How to complete this task >> In the entries below, find the lines with the word "identificação" and copy them.

+++ Data section

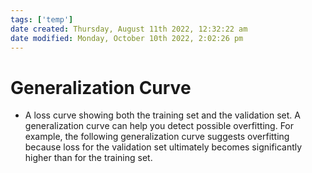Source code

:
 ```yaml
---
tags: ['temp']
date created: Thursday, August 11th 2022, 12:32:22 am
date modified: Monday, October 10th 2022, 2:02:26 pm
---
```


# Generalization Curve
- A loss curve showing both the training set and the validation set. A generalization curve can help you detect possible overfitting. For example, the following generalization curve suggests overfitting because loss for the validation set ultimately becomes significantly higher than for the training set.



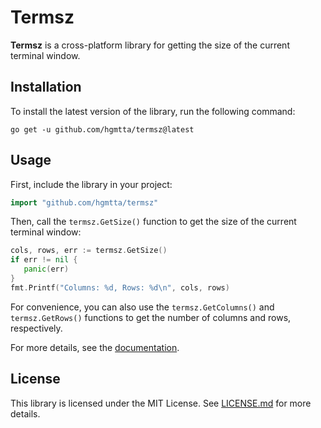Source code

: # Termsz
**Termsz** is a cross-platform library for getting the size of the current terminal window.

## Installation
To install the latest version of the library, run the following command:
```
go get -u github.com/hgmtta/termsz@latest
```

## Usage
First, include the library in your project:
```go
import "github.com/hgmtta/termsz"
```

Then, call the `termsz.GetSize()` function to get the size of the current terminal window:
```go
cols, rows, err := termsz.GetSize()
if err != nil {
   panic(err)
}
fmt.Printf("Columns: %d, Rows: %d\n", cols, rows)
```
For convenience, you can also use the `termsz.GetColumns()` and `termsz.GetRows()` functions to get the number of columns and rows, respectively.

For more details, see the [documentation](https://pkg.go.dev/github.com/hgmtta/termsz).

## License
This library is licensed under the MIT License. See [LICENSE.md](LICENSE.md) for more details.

++++++
+++ Data section

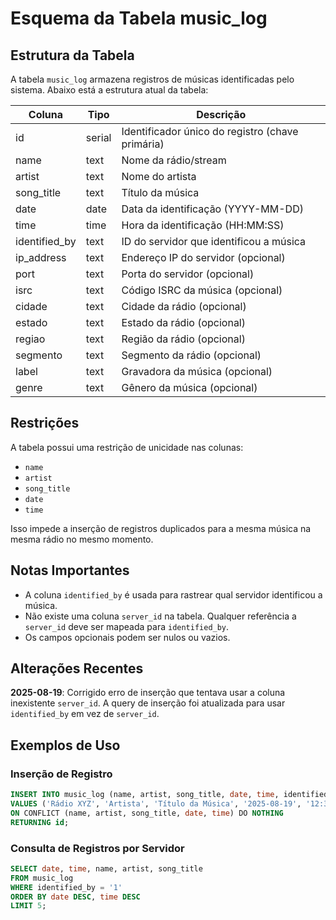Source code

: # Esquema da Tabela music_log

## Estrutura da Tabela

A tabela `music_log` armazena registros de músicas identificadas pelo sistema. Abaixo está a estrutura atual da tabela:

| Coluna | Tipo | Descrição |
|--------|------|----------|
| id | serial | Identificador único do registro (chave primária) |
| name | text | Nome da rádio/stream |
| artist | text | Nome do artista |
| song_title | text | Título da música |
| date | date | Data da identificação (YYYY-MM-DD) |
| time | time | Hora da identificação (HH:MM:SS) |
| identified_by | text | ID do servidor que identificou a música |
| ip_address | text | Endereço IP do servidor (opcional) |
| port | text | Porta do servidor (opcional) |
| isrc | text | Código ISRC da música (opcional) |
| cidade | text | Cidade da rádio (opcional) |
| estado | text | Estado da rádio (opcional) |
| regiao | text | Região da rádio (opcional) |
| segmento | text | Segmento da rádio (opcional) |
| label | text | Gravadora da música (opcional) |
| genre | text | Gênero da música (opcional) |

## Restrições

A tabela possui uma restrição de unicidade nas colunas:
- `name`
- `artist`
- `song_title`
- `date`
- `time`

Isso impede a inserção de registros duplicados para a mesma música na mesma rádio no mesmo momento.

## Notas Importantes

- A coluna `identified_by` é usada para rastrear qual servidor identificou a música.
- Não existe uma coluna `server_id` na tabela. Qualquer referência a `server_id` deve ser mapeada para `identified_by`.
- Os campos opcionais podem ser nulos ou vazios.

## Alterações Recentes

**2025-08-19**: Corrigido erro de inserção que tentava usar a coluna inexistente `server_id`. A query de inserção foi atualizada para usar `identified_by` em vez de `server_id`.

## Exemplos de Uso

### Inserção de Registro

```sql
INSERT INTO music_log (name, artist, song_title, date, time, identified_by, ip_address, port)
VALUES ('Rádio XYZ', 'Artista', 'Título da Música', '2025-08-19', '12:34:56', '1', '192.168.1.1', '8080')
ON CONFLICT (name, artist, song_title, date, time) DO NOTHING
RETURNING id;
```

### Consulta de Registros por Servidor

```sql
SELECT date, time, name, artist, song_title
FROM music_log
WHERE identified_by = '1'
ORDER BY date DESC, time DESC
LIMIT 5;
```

++++++
+++ Data section

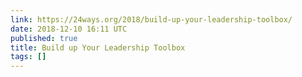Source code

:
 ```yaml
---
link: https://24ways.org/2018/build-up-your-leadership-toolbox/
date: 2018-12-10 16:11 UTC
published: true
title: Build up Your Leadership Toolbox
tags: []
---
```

++++++

Task output >>
| date | date | Data da identificação (YYYY-MM-DD) |
| time | time | Hora da identificação (HH:MM:SS) |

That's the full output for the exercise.